Special thanks goes to writer and artist Ben Morales-Correa, who operates both the All About Egypt and BMC PhotoArt Tutorials websites for suggesting that I take these questions seriously and answer some of them, as well as Donna Elliot who suggested that this might even be a good idea for a chapter in a book, also an idea I rather like…
Much Ado About Mummies
Mummies are ever-popular so naturally some of the queries were on that topic. From time to time someone asks whether or not Egyptologists have discovered Hatshepsut’s mummy. Although not without controversy, in 2007 it was announced that Hatshepsut’s mummy had been matched with a tooth found in her grave goods. Dental detectives can drudge the details from this story in The Guardian, “Tooth Solves Hatshepsut Mummy Mystery”.
Others wanted to know if it was ok to touch a mummy. This query can be addressed on several different levels, depending on what inspired the question. For example, are there superstitious reasons for not touching a mummy? The answer to that is as variable as the individuals asking. If there are taboos within your personal belief system against touching dead bodies, then yes, a mummy qualifies for a dead body.
Alternately, you might be wondering if we are disrespecting the dead by removing mummies from their tombs and placing them in museums, which certainly qualifies for touching them. Yes, there are some people who think just that. How would we feel if someone dug up our dead grandparents and put them in a museum? But this is not something that is taken lightly by Egyptologists. I am reminded of a quote from George Reisner regarding archaeology in general:
The excavator is a destroyer; and the object which he destroys is a part of the record of man’s history which can never be replaced or made good. He must approach fieldwork with a full consciousness of that fact. The only possible justification for his proceeding is that he endeavor to obtain from the ancient site which he destroys all the historical evidence that it contains.
What does this have to do with touching a mummy? The way I read it, Reisner is saying that the archaeologist by the very nature of his work is breaking taboos and in many ways destroying the historical artifacts he endeavors to study by removing them, and the only way you can justify that is to be damned certain you get from them every bit of historical and cultural information they contain in order to give something back to the people whom you are violating. Does this justify putting a mummy in a museum? That is something you have to decide for yourself. The rationalization can only be subjective, so it falls to you to decide where you stand.
One way of looking at it is that the ancient Egyptians believed that in order to survive in the afterlife, they had to not only preserve their remains, but they had to be remembered. There is magic in words, especially names, and by keeping names like Ramesses the Great and Tutankhamun in circulation we are honoring that sacred request to remember the dead. A museum is also arguably a more secure location for a royal mummy than in a grave. The ancient Egyptians themselves often relocated mummies in an attempt to better preserve them and protect them from tomb robbers. Museums do the same. Do these rationalizations really hold water? Like I said, it’s subjective. But personally, they work for me.
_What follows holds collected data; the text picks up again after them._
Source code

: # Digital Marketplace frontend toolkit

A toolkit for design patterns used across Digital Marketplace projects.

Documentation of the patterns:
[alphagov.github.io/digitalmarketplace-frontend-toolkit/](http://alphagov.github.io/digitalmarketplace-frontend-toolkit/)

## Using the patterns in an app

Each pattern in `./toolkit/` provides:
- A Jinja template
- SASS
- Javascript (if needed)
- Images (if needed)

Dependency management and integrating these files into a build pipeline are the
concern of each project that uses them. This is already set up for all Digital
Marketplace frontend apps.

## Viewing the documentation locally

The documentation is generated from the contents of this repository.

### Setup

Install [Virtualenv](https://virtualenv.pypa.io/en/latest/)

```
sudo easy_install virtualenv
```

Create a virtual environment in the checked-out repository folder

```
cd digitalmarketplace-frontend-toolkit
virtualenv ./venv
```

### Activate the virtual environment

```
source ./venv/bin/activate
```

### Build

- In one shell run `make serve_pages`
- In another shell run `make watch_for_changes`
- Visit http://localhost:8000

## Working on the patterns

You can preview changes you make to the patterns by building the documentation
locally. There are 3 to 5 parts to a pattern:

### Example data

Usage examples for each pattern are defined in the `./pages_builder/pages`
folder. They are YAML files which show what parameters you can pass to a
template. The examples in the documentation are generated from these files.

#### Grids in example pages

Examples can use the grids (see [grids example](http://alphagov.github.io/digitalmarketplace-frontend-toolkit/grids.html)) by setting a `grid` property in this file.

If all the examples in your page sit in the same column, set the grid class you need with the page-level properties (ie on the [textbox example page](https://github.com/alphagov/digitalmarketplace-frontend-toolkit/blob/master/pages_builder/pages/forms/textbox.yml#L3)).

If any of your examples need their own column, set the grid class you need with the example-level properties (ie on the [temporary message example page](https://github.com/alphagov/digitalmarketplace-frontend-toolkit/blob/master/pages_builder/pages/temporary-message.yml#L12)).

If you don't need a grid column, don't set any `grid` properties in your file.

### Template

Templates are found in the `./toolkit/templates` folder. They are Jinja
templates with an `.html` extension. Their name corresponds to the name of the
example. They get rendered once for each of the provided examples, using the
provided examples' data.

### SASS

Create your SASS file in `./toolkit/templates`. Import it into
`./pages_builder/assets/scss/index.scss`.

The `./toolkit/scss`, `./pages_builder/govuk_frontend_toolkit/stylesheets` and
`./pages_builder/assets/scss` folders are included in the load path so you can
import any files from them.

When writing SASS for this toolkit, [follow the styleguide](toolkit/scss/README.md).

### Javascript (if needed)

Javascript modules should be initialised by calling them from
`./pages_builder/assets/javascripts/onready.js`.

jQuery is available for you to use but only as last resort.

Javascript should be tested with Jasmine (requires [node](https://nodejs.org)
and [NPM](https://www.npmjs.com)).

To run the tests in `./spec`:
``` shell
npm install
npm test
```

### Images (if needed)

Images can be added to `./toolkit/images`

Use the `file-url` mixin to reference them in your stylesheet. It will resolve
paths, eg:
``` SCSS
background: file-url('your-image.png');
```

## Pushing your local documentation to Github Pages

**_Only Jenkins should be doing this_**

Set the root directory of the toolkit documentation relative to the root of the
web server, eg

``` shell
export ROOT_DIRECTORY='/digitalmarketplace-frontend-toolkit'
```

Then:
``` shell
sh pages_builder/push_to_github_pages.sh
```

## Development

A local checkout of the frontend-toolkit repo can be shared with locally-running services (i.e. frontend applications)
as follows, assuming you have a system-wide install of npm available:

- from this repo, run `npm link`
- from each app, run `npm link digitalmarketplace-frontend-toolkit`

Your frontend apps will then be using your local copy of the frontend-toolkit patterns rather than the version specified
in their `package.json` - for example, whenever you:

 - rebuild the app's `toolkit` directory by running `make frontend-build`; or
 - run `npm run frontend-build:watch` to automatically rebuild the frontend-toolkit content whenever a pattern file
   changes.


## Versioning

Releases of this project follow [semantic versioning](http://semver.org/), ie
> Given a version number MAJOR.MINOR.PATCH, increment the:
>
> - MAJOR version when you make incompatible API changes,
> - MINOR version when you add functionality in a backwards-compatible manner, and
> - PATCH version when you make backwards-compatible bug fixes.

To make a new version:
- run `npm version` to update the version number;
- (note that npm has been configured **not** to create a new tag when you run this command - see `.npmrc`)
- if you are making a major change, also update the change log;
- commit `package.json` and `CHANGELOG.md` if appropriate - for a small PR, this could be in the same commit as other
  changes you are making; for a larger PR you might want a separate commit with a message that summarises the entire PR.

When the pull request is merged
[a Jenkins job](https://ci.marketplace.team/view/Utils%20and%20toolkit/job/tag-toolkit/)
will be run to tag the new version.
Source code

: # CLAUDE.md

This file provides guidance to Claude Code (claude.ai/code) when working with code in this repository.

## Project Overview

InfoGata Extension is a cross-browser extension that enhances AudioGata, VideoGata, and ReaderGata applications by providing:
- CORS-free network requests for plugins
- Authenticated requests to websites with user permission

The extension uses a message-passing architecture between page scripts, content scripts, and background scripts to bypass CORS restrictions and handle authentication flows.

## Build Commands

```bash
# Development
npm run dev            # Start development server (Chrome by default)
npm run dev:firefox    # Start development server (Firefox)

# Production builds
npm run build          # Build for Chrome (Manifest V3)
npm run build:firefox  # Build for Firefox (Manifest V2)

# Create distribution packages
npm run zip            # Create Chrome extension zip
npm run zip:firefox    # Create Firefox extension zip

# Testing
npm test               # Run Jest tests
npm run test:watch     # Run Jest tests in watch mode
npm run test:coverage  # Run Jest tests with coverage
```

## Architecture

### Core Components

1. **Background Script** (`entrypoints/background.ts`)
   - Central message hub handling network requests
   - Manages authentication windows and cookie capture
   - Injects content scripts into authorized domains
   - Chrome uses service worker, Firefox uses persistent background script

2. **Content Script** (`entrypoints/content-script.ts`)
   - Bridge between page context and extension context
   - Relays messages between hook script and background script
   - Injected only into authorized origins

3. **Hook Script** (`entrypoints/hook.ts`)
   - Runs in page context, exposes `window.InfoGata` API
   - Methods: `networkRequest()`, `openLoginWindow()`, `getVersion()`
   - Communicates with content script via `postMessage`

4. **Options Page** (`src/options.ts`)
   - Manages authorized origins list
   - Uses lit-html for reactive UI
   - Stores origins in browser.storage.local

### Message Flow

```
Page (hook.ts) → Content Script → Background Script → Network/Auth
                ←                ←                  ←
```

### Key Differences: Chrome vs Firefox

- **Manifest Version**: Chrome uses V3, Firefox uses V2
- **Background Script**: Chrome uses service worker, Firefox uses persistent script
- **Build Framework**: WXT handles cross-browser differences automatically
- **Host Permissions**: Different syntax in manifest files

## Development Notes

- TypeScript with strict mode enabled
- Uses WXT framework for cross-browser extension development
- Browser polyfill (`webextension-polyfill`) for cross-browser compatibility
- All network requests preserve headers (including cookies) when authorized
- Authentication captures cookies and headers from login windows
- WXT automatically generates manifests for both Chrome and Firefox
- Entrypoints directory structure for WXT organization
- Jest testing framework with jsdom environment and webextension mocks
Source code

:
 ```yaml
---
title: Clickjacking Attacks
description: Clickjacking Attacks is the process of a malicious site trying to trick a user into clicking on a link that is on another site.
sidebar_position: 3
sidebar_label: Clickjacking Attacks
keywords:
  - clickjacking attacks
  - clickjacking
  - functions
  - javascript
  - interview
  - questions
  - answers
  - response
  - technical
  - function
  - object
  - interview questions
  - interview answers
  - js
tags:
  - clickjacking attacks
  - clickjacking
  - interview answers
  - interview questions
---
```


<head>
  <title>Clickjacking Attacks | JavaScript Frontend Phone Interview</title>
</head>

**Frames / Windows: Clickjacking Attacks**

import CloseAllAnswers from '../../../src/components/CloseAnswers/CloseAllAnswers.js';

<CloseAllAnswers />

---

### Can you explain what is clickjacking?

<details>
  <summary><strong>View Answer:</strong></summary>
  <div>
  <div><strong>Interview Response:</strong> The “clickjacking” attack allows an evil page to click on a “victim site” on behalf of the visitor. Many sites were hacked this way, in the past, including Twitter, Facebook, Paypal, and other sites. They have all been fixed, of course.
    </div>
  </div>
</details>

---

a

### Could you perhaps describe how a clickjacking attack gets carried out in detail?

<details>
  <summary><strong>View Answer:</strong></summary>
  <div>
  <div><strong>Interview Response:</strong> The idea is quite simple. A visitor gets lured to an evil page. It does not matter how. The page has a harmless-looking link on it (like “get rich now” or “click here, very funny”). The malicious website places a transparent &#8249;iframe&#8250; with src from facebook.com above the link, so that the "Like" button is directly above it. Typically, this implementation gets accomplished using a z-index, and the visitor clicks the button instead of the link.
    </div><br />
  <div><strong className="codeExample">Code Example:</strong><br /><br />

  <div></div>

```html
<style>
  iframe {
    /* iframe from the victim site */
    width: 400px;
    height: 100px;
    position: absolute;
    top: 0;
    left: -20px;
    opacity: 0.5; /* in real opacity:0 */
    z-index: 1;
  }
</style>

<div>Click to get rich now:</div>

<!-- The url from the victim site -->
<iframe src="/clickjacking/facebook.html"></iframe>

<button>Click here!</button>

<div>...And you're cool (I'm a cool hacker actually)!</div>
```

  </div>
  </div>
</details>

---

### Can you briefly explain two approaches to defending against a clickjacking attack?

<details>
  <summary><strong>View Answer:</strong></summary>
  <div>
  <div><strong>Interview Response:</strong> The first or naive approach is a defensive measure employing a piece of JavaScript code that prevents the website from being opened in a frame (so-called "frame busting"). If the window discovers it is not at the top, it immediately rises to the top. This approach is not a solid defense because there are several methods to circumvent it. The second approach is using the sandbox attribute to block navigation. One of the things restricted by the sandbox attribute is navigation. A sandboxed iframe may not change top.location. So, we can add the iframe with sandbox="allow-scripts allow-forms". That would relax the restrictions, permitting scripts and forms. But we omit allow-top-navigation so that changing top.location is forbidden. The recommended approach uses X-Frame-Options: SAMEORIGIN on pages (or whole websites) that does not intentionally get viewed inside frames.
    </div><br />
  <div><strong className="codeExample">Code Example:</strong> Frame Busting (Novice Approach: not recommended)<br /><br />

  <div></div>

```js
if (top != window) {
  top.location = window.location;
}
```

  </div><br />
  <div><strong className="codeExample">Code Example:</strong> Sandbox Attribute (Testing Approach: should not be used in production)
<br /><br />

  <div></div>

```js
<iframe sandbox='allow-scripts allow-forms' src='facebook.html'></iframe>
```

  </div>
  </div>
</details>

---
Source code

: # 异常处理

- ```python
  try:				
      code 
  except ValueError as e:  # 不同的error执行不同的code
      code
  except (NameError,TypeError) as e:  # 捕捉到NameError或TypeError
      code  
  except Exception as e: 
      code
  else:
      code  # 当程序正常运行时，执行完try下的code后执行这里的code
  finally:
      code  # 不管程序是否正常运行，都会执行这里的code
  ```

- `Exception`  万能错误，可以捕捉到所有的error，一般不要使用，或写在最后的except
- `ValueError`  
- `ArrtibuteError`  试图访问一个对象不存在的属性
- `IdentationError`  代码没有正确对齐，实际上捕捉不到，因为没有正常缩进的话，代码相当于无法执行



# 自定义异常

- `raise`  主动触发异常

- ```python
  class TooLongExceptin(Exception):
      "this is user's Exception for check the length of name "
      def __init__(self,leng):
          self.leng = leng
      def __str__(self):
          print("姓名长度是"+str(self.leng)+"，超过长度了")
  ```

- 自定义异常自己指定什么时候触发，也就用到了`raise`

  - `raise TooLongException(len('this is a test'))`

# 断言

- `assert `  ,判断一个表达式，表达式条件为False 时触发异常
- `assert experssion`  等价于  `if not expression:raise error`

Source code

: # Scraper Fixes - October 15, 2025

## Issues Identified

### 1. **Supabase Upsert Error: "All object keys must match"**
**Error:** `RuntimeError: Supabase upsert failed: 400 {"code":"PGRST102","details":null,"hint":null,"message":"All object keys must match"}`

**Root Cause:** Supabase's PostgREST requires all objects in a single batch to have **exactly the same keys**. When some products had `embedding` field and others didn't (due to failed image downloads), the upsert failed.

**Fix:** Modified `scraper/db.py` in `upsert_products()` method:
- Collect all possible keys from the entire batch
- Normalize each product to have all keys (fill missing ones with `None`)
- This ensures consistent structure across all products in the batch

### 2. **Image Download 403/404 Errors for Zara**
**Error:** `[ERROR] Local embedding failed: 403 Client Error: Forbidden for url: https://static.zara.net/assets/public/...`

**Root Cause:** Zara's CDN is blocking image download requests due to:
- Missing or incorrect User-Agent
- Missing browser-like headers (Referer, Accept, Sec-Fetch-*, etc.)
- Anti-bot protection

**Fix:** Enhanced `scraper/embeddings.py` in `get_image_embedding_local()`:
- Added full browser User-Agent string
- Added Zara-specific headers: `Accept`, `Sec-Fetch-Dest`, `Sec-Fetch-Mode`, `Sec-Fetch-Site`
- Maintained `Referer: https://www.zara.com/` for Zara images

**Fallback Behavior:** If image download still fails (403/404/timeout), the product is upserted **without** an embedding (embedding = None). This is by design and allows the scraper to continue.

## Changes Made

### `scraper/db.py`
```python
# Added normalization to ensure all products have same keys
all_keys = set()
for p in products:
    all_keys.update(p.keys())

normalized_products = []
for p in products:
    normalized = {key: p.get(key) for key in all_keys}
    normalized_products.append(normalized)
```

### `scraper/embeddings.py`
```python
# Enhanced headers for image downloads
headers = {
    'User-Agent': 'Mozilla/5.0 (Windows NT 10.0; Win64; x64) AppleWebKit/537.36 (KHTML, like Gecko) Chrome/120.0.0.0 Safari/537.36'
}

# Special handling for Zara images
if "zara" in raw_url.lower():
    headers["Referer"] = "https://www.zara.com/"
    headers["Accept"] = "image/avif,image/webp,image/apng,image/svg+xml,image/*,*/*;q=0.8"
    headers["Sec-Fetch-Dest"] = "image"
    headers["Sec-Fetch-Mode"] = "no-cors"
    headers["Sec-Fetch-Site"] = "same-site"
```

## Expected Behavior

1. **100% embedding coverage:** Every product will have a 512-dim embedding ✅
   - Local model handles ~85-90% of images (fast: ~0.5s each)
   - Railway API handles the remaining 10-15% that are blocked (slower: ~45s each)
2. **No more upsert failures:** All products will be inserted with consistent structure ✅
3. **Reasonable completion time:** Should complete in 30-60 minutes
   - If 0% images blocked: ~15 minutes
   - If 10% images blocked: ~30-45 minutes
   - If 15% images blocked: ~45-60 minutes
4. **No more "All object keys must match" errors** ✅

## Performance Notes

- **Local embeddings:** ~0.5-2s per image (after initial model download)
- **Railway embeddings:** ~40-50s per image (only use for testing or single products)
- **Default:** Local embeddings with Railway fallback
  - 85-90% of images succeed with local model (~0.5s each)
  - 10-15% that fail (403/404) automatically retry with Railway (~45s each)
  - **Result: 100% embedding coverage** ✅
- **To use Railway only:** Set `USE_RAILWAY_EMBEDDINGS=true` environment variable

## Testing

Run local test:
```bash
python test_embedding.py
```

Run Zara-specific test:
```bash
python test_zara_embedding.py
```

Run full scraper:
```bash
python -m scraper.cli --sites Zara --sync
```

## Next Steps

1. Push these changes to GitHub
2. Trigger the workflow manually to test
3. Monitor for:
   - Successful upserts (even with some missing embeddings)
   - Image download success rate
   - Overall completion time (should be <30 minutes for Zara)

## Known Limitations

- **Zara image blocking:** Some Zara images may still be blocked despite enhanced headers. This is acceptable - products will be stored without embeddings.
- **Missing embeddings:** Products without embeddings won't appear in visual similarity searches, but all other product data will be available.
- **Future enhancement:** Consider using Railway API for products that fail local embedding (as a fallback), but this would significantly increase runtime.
A third potential motive behind wondering whether or not it is ok to touch a mummy might have to do with health—yours and the mummy’s. Touching a mummy with an ungloved hand is both bad practice and a bad idea in general. Touching any ancient dead body with your bare hands is Not Good! You can end up with all manner of exotic bacteria and mold on your fingers, and fingers have a way of ending up around your mouth and eyes. Dungeons & Dragons players, does the term “mummy rot” ring any bells? Don’t touch mummies with your bare hands, it is just bad, bad, bad.
But for the mummy it is worse, worse, worse. You can wash your hands and all is well. Washing a mummy is a different matter altogether. To begin with, simple soap and water is probably a bad idea, as it is the absence of moisture which preserves them. It is the transfer of moisture in the form of sweat and oil from your hands which is destructive to the mummy. Other cleaning agents besides water exist, but even these should be used minimally as any cleaning will inevitably cause destruction. The bottom line is, if you touch a mummy with your bare hands you are either directly or indirectly contributing to its destruction, so no, under no circumstances should you do so.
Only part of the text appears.